Understanding the Nervous System, Sensory Sensitivity, and the Need for Safety


By Leigh Milne, Psychologist

Living with Anxiety from a Neurodivergent Perspective
Living with Anxiety from a Neurodivergent Perspective

Anxiety is often described as something that should be reduced, managed, or overcome.

However, for many neurodivergent individuals, including those with ADHD, autism, sensory processing differences, or other forms of neurodivergence, anxiety can be a more complex experience.

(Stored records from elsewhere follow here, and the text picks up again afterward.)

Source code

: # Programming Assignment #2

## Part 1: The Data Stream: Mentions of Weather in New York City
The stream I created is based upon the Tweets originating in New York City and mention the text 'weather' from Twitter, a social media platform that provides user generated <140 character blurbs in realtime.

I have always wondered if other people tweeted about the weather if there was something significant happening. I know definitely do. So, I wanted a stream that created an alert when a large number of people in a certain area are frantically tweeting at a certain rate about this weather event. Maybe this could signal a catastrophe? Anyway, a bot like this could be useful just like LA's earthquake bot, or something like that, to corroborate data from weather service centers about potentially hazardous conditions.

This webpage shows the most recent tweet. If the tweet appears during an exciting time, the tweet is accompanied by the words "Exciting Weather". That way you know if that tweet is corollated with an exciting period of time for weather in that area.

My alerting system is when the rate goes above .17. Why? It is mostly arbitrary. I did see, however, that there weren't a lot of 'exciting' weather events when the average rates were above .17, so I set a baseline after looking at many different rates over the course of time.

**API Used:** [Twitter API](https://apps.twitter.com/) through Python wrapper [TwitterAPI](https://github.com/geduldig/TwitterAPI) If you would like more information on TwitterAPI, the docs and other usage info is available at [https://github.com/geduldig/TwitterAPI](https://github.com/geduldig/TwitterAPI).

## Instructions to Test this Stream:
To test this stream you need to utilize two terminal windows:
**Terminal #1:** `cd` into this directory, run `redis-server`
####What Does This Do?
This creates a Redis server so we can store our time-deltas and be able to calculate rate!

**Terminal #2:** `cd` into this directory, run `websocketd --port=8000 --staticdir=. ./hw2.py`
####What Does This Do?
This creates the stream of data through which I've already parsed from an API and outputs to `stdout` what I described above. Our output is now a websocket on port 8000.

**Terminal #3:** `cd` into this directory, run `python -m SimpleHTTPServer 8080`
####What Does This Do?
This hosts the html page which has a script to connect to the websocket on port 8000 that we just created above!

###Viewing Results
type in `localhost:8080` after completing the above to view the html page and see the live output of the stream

Rather than being simply a symptom or disorder, anxiety may reflect the way a person's nervous system processes and responds to their environment.

From a trauma-informed and neurodivergent-affirming perspective, anxiety is often best understood as a protective response rather than a personal failing.



Understanding Neurodivergent Anxiety

Neurodivergent individuals frequently experience the world differently from neurotypical individuals.

This may involve increased sensitivity to:

  • sensory input such as noise, light, touch, smells, or crowded environments

  • social interactions and interpersonal dynamics

  • uncertainty and unexpected change

  • emotional experiences

  • internal bodily sensations

As a result, the nervous system may need to process significantly more information throughout the day.

Research suggests that for many neurodivergent individuals, this can contribute to increased levels of stress, fatigue, overwhelm, and anxiety.


Anxiety as a Protective Response

From a nervous system perspective, anxiety often serves an important purpose.

It attempts to:

  • prepare for uncertainty

  • identify potential risks

  • anticipate challenges

  • prevent overwhelm

  • maintain a sense of safety and control

For individuals who have repeatedly experienced misunderstanding, bullying, social exclusion, sensory overload, or chronic stress, the nervous system may learn to remain highly alert.

In this context, anxiety is not necessarily dysfunction.

It may represent an adaptive strategy that has developed in response to life experiences.


The Impact of Masking

Many neurodivergent individuals learn to mask their natural behaviours, preferences, or communication styles in order to fit social expectations.

Masking may involve:

  • suppressing natural responses

  • carefully monitoring behaviour

  • forcing eye contact

  • rehearsing conversations

  • hiding sensory discomfort

  • mimicking social behaviours

While masking can sometimes help individuals navigate social situations, it often comes at a significant psychological and physiological cost.

Research increasingly links prolonged masking with:

  • increased anxiety

  • exhaustion

  • burnout

  • reduced self-esteem

  • feelings of disconnection from one's authentic self

Many people appear calm and capable on the outside while experiencing considerable stress internally.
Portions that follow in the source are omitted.